Close no rosto de Adele, na ponte.

GABOR - Mas não vale a pena morrer. Tudo o que se precisa é de uma garota com numa ponte com grandes olhos tristes. (acende o isqueiro) Vou deixá-lo aceso. Nunca se sabe, poderia passar por aqui. (o isqueiro se apaga) A porta!

Alguém fecha a porta.

Ext. Dia. feira livre. Gabor tenta vender suas facas. Uma mulher com uma criança param e olham as facas.

GABOR - Pague o que quiser, uma panqueca, cocos, um pepino...

A mulher vai embora. Gabor vê Adele caminhando por ali. Esquece as facas e corre atrás dela, mas quase é atropelado. Ao cair no chão, percebe que se trata de outra mulher, não de Adele.

Ext. Noite. Gabor caminhando com muletas sobre uma ponte. Com dificuldade, passa para o outro lado da ponte e olha para baixo. Quando está prestes a se soltar, ouve a voz de Adele.

ADELE - Parece alguém que está a ponto de cometer um erro.

Ele olha para ela.

ADELE - O que está esperando, a maré alta? Não é fácil, não? Achou que poderia pôr a mente em branco e deixar-se cair, mas não funciona assim. Além do mais, as pontes não são lugares tranquilos para saltar. Sempre há alguém criando dúvidas. Quebrou alguma coisa?

GABOR - Tudo. Preciso trocar tudo. Mas não vale a pena, é mais barato um novo atirador de facas.

ADELE - E o que eu faria com um novo atirador de facas? (segura as mãos dele) Está com frio? Está tremendo.

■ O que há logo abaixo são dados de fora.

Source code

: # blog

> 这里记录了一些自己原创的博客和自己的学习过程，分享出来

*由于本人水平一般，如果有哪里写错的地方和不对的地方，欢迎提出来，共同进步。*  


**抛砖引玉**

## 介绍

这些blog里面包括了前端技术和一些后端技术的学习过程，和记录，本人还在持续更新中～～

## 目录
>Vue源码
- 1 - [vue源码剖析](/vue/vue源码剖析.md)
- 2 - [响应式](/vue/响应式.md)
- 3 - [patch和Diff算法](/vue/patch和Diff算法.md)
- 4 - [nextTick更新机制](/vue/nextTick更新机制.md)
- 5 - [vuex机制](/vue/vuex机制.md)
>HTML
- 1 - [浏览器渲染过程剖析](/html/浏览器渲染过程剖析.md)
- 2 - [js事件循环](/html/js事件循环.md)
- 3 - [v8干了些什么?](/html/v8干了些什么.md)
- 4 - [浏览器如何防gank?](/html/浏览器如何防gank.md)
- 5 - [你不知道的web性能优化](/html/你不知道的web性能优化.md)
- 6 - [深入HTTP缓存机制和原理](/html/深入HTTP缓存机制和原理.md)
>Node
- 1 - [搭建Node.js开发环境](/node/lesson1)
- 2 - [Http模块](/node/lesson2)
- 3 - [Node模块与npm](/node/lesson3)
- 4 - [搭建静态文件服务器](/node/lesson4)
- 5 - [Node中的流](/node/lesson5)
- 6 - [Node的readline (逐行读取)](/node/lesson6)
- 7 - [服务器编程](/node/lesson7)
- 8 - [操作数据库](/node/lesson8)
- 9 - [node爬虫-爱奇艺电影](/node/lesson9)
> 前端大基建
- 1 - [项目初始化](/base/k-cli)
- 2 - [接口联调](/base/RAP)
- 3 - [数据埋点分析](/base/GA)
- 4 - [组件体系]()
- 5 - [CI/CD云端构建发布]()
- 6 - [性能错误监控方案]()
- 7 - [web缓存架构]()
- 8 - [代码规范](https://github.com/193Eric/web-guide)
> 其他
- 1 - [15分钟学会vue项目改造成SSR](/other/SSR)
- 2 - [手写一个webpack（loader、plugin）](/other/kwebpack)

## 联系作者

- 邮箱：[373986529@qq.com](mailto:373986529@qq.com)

GABOR - Sonhou. Nunca tremo.

ADELE - Talvez nós dois tenhamos sonhado, e não foi ruim. Vamos?

GABOR - Para onde?

ADELE - Não importa. Para onde quer que a gente vá, encontrará facas para atirar em mim.

Adele o ajuda a voltar para a ponte. Eles ficam cara a cara.

ADELE - De qualquer forma, não temos escolha. Se não sou eu que salto, é você. Não podemos continuar.

GABOR - Continuar como?

ADELE - Sem estarmos juntos.

Abraçam-se longamente. Zoom out da ponte.